The true index of a man's character is the health of his wife.
While thoughts exist, words are alive and literature becomes an escape, not from, but into living.
All charming people have something to conceal, usually their total dependence on the appreciation of others.
The secret of success is to be in harmony with existence, to be always calm to let each wave of life wash us a little farther up the shore.
Vulgarity is the garlic in the salad of charm.
Literature is the art of writing something that will be read twice; journalism what will be grasped at once.
In the sex war, thoughtlessness is the weapon of the male, vindictiveness of the female.
Slums may well be breeding grounds of crime, but middle class suburbs are incubators of apathy and delirium.
Our memories are card indexes consulted and then returned in disorder by authorities whom we do not control.
We must select the illusion which appeals to our temperament, and embrace it with passion, if we want to be happy.
As repressed sadists are supposed to become policemen or butchers so those with an irrational fear of life become publishers.
Greed, like the love of comfort, is a kind of fear.
Idleness is only a coarse name for my infinite capacity for living in the present.
When we have ceased to love the stench of the human animal, either in others or in ourselves, then are we condemned to misery, and clear thinking can begin.
The worst vice of the solitary is the worship of his food.

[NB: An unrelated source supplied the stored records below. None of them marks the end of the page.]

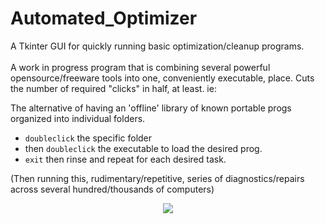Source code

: # Automated_Optimizer

A Tkinter GUI for quickly running basic optimization/cleanup programs.<br><br>
A work in progress program that is combining several powerful opensource/freeware tools into one, conveniently executable, place. Cuts the number of required "clicks" in half, at least. ie:

The alternative of having an 'offline' library of known portable progs organized into individual folders. <br>
* `doubleclick` the specific folder<br>
* then `doubleclick` the executable to load the desired prog.<br>
* `exit` then rinse and repeat for each desired task. <br>

(Then running this, rudimentary/repetitive, series of diagnostics/repairs across several hundred/thousands of computers)
<p align="center">
<img src='http://s16.postimg.org/gxucqw6k5/Untitled.png'>
</center>
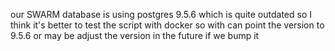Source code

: our SWARM database is using postgres 9.5.6 which is quite outdated so I think it's better to test the script with docker so with can point the version to 9.5.6 or may be adjust the version in the future if we bump it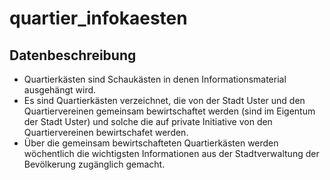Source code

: # quartier_infokaesten

## Datenbeschreibung
* Quartierkästen sind Schaukästen in denen Informationsmaterial ausgehängt wird.
* Es sind Quartierkästen verzeichnet, die  von der Stadt Uster und den Quartiervereinen gemeinsam bewirtschaftet werden (sind im Eigentum der Stadt Uster) und solche die auf private Initiative von den Quartiervereinen bewirtschafet werden.
* Über die gemeinsam bewirtschafteten Quartierkästen werden wöchentlich die wichtigsten Informationen aus der Stadtverwaltung der Bevölkerung zugänglich gemacht. 
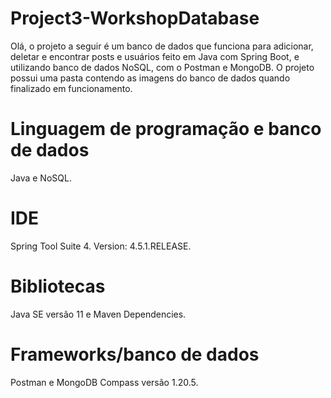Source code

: # Project3-WorkshopDatabase

Olá, o projeto a seguir é um banco de dados que funciona para adicionar, deletar e encontrar posts e usuários feito em Java 
com Spring Boot, e utilizando banco de dados NoSQL, com o Postman e MongoDB. O projeto possui uma pasta contendo as imagens do banco de 
dados quando finalizado em funcionamento.

# Linguagem de programação e banco de dados
Java e NoSQL.

# IDE
Spring Tool Suite 4. Version: 4.5.1.RELEASE.

# Bibliotecas
Java SE versão 11 e Maven Dependencies.

# Frameworks/banco de dados
Postman e MongoDB Compass versão 1.20.5.

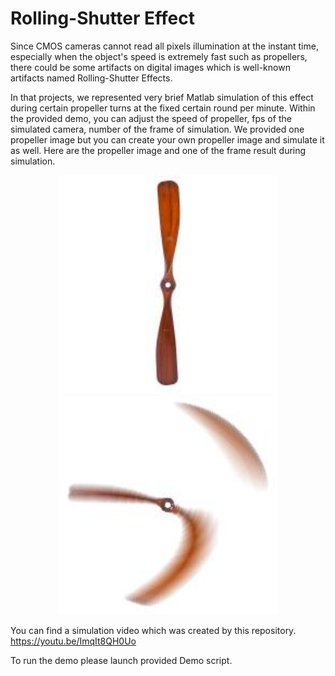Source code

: # Rolling-Shutter Effect

Since CMOS cameras cannot read all pixels illumination at the instant time, especially when the object's speed is extremely fast such as propellers, there could be some artifacts on digital images which is well-known artifacts named Rolling-Shutter Effects.

In that projects, we represented very brief Matlab simulation of this effect during certain propeller turns at the fixed certain round per minute. Within the provided demo, you can adjust the speed of propeller, fps of the simulated camera, number of the frame of simulation. We provided one propeller image but you can create your own propeller image and simulate it as well. Here are the propeller image and one of the frame result during simulation.


<p align="center">
  <img src="Input/propeller.jpg" width="350"/>  
  <img src="Output/1.jpg" width="350"/>  
</p>


You can find a simulation video which was created by this repository.
https://youtu.be/ImqIt8QH0Uo



To run the demo please launch provided Demo script.







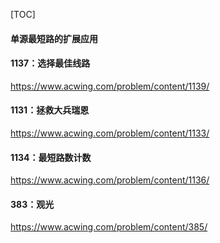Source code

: 

[TOC]

#### 单源最短路的扩展应用

#### 1137：选择最佳线路

https://www.acwing.com/problem/content/1139/







#### 1131：拯救大兵瑞恩

https://www.acwing.com/problem/content/1133/









#### 1134：最短路数计数

https://www.acwing.com/problem/content/1136/











#### 383：观光

https://www.acwing.com/problem/content/385/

No taste is so acquired as that for someone else's quality of mind.
Imprisoned in every fat man a thin one is wildly signalling to be let out.

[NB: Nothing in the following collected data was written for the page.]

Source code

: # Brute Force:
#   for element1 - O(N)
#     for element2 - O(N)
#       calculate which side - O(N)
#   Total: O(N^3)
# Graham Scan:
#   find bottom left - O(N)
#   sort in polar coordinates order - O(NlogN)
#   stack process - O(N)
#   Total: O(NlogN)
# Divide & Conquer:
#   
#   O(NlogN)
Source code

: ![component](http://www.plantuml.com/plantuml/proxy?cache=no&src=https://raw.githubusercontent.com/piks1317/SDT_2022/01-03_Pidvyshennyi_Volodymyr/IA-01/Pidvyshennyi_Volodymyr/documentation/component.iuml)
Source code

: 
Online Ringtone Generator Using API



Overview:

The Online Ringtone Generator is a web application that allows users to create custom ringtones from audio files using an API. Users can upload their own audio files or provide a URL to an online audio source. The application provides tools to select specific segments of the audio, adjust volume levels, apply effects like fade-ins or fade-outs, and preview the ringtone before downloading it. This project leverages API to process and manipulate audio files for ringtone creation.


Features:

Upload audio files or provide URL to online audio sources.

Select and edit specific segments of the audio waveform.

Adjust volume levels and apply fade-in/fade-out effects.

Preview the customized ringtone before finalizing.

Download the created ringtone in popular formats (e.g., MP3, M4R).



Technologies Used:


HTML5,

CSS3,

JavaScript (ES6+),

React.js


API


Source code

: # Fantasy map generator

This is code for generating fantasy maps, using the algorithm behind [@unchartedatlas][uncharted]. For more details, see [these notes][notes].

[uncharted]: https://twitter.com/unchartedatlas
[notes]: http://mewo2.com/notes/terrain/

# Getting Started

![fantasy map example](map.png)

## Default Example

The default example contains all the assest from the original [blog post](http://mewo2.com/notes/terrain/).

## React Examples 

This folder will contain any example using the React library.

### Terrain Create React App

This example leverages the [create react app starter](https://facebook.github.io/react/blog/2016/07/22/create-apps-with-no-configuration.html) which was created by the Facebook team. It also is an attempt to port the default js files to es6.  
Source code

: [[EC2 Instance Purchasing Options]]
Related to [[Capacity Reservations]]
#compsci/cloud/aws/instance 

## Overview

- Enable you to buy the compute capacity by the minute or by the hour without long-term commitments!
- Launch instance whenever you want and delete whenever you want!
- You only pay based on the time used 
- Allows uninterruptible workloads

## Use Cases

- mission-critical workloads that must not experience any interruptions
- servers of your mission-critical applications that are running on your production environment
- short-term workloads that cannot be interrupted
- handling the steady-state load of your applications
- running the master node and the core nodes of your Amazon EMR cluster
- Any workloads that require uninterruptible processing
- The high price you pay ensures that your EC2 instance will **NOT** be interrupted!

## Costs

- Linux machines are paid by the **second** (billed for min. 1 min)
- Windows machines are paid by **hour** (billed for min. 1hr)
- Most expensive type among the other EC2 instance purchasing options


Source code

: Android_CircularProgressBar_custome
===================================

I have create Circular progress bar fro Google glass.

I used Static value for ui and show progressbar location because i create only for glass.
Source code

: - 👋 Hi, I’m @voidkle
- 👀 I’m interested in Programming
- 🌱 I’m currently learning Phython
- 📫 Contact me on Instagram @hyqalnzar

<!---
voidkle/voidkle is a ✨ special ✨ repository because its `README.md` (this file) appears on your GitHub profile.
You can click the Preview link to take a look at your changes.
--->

It is a mistake to expect good work from expatriates for it is not what they do that matters but what they are not doing.

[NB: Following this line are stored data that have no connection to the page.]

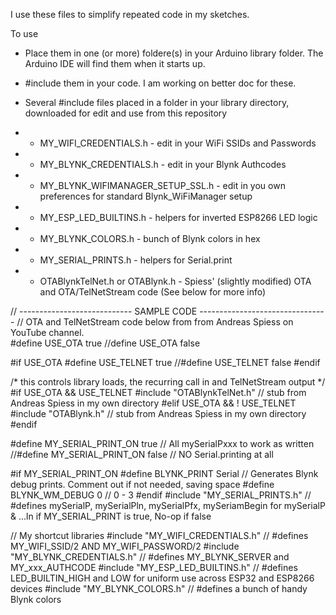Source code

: I use these files to simplify repeated code in my sketches. 

To use
* Place them in one (or more) foldere(s) in your Arduino library folder. The Arduino IDE will find them when it starts up. 
* #include them in your code. I am working on better doc for these.  


* Several #include files placed in a folder in your library directory, downloaded for edit and use from this repository
* * MY_WIFI_CREDENTIALS.h - edit in your WiFi SSIDs and Passwords
* * MY_BLYNK_CREDENTIALS.h - edit in your Blynk Authcodes 
* * MY_BLYNK_WIFIMANAGER_SETUP_SSL.h - edit in you own preferences for standard Blynk_WiFiManager setup
* * MY_ESP_LED_BUILTINS.h - helpers for inverted ESP8266 LED logic
* * MY_BLYNK_COLORS.h - bunch of Blynk colors in hex
* * MY_SERIAL_PRINTS.h - helpers for Serial.print
* * OTABlynkTelNet.h or OTABlynk.h - Spiess' (slightly modified) OTA and OTA/TelNetStream code (See below for more info)


// ----------------------------  SAMPLE CODE --------------------------------
// OTA and TelNetStream code below from from Andreas Spiess on YouTube channel.  
#define USE_OTA true
//define USE_OTA false

#if USE_OTA
  #define USE_TELNET true
  //#define USE_TELNET false
#endif

/* this controls library loads, the recurring call in <loop> and TelNetStream output */
#if USE_OTA && USE_TELNET
  #include "OTABlynkTelNet.h"      // stub from Andreas Spiess in my own directory
#elif USE_OTA && ! USE_TELNET
  #include "OTABlynk.h"            // stub from Andreas Spiess in my own directory
#endif




#define MY_SERIAL_PRINT_ON true    // All mySerialPxxx to work as written
//#define MY_SERIAL_PRINT_ON false   // NO Serial.printing at all

#if MY_SERIAL_PRINT_ON
  #define BLYNK_PRINT       Serial // Generates Blynk debug prints. Comment out if not needed, saving space 
  #define BLYNK_WM_DEBUG    0      // 0 - 3
#endif
#include "MY_SERIAL_PRINTS.h"      // #defines mySerialP, mySerialPln, mySerialPfx, mySeriamBegin for mySerialP & ...ln if MY_SERIAL_PRINT is true, No-op if false




// My shortcut libraries
#include "MY_WIFI_CREDENTIALS.h"   // #defines MY_WIFI_SSID/2 AND MY_WIFI_PASSWORD/2
#include "MY_BLYNK_CREDENTIALS.h"  // #defines MY_BLYNK_SERVER and MY_xxx_AUTHCODE
#include "MY_ESP_LED_BUILTINS.h"   // #defines LED_BUILTIN_HIGH and LOW for uniform use across ESP32 and ESP8266 devices
#include "MY_BLYNK_COLORS.h"       // #defines a bunch of handy Blynk colors

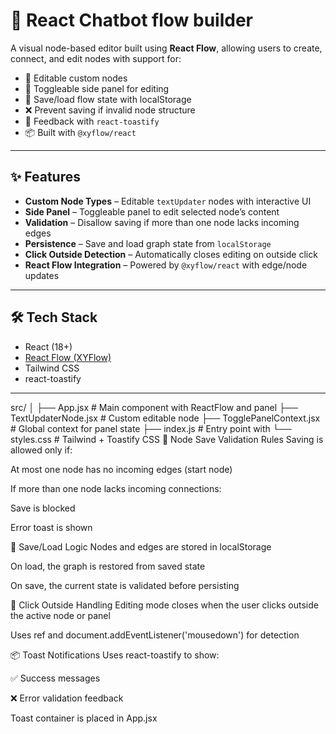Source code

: # 🧠 React Chatbot flow builder

A visual node-based editor built using **React Flow**, allowing users to create, connect, and edit nodes with support for:

- 📝 Editable custom nodes
- 🧭 Toggleable side panel for editing
- 💾 Save/load flow state with localStorage
- ❌ Prevent saving if invalid node structure
- 🔔 Feedback with `react-toastify`
- 📦 Built with `@xyflow/react` 

---

## ✨ Features

- **Custom Node Types** – Editable `textUpdater` nodes with interactive UI
- **Side Panel** – Toggleable panel to edit selected node’s content
- **Validation** – Disallow saving if more than one node lacks incoming edges
- **Persistence** – Save and load graph state from `localStorage`
- **Click Outside Detection** – Automatically closes editing on outside click
- **React Flow Integration** – Powered by `@xyflow/react` with edge/node updates

---

## 🛠 Tech Stack

- React (18+)
- [React Flow (XYFlow)](https://reactflow.dev)
- Tailwind CSS
- react-toastify

---
src/
│
├── App.jsx                   # Main component with ReactFlow and panel
├── TextUpdaterNode.jsx       # Custom editable node
├── TogglePanelContext.jsx    # Global context for panel state
├── index.js                  # Entry point with <ReactFlowProvider>
└── styles.css                # Tailwind + Toastify CSS
🧪 Node Save Validation Rules
Saving is allowed only if:

At most one node has no incoming edges (start node)

If more than one node lacks incoming connections:

Save is blocked

Error toast is shown

💾 Save/Load Logic
Nodes and edges are stored in localStorage

On load, the graph is restored from saved state

On save, the current state is validated before persisting

🧠 Click Outside Handling
Editing mode closes when the user clicks outside the active node or panel

Uses ref and document.addEventListener('mousedown') for detection

📦 Toast Notifications
Uses react-toastify to show:

✅ Success messages

❌ Error validation feedback

Toast container is placed in App.jsx

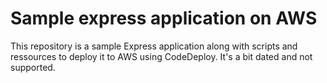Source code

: # Sample express application on AWS

This repository is a sample Express application along with scripts and ressources to deploy it to AWS using CodeDeploy. It's a bit dated and not supported.
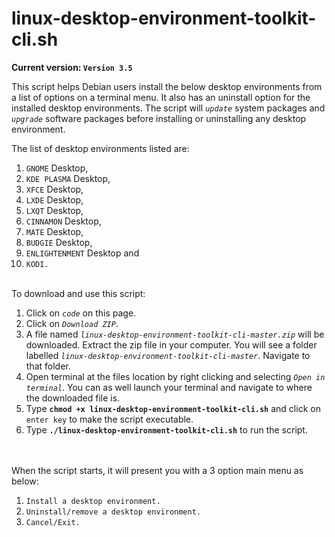 # linux-desktop-environment-toolkit-cli.sh
**Current version: `Version 3.5`**

This script helps Debian users install the below desktop environments from a list of options on a terminal menu. It also has an uninstall option for the installed desktop environments. The script will *`update`* system packages and *`upgrade`* software packages before installing or uninstalling any desktop environment.

The list of desktop environments listed are:
  1.  `GNOME` Desktop,
  2.  `KDE PLASMA` Desktop,
  3.  `XFCE` Desktop,
  4.  `LXDE` Desktop,
  5.  `LXQT` Desktop,
  6.  `CINNAMON` Desktop,
  7.  `MATE` Desktop,
  8.  `BUDGIE` Desktop,
  9.  `ENLIGHTENMENT` Desktop and
  10. `KODI.`


\
To download and use this script:
  1. Click on *`code`* on this page.
  2. Click on *`Download ZIP`*.
  3. A file named *`linux-desktop-environment-toolkit-cli-master.zip`* will be downloaded. Extract the zip file in your computer. You will see a folder labelled *`linux-desktop-environment-toolkit-cli-master`*. Navigate to that folder.
  4. Open terminal at the files location by right clicking and selecting *`Open in terminal`*. You can as well launch your terminal and navigate to where the downloaded file is.
  5. Type **`chmod +x linux-desktop-environment-toolkit-cli.sh`** and click on `enter key` to make the script executable.
  6. Type **`./linux-desktop-environment-toolkit-cli.sh`** to run the script.

\
\
When the script starts, it will present you with a 3 option main menu as below:
  1. `Install a desktop environment.`
  2. `Uninstall/remove a desktop environment.`
  3. `Cancel/Exit.` 
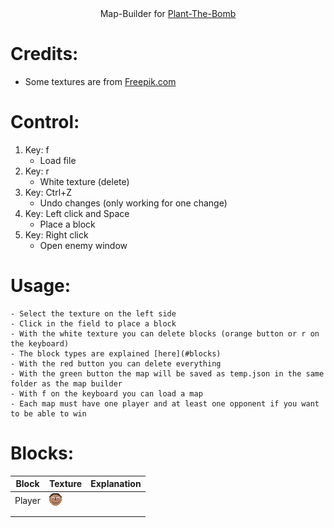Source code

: <div align=center>Map-Builder for <a href="https://github.com/PyFlat-Studios-JR/Plant-The-Bomb">Plant-The-Bomb</a></div>

# Credits:
- Some textures are from <a href="https://de.freepik.com/">Freepik.com</a>

# Control:
1. Key: f
    - Load file
2. Key: r
    - White texture (delete)
3. Key: Ctrl+Z
    - Undo changes (only working for one change)
4. Key: Left click and Space
    - Place a block
5. Key: Right click
    - Open enemy window

# Usage:
    - Select the texture on the left side 
    - Click in the field to place a block
    - With the white texture you can delete blocks (orange button or r on the keyboard)
    - The block types are explained [here](#blocks)
    - With the red button you can delete everything
    - With the green button the map will be saved as temp.json in the same folder as the map builder
    - With f on the keyboard you can load a map
    - Each map must have one player and at least one opponent if you want to be able to win

# Blocks:
| Block | Texture | Explanation |
|-------|---------|-------------|
|Player |[![](https://github.com/PyFlat-Studios-JR/PTB-Map-Builder/blob/main/textures/00_%20player.png)](#readme)|             |
|       |         |             |
|       |         |             |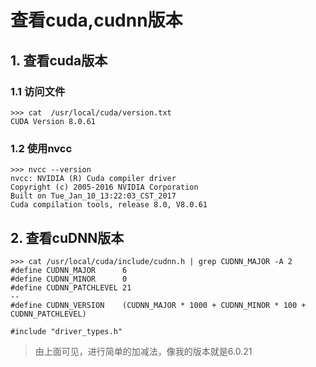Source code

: # 查看cuda,cudnn版本

## 1. 查看cuda版本

### 1.1 访问文件

    >>> cat  /usr/local/cuda/version.txt
    CUDA Version 8.0.61

### 1.2 使用nvcc

    >>> nvcc --version
    nvcc: NVIDIA (R) Cuda compiler driver
    Copyright (c) 2005-2016 NVIDIA Corporation
    Built on Tue_Jan_10_13:22:03_CST_2017
    Cuda compilation tools, release 8.0, V8.0.61

## 2. 查看cuDNN版本

    >>> cat /usr/local/cuda/include/cudnn.h | grep CUDNN_MAJOR -A 2
    #define CUDNN_MAJOR      6
    #define CUDNN_MINOR      0
    #define CUDNN_PATCHLEVEL 21
    --
    #define CUDNN_VERSION    (CUDNN_MAJOR * 1000 + CUDNN_MINOR * 100 + CUDNN_PATCHLEVEL)

    #include "driver_types.h"
> 由上面可见，进行简单的加减法，像我的版本就是6.0.21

The civilized are those who get more out of life than the uncivilized, and for this we are not likely to be forgiven.
Civilization is maintained by a very few people in a small number of places and we need only some bombs and a few prisons to blot it out altogether.
When young we are faithful to individuals, when older we grow loyal to situations and to types.
The true function of a writer is to produce a masterpiece and no other task is of any consequence.
Words today are like the shells and rope of seaweed which a child brings home glistening from the beach and which in an hour have lost their luster.
Classical and romantic: private language of a family quarrel, a dead dispute over the distribution of emphasis between man and nature.
Nothing dates like hate and in literature a little of it goes a very long way.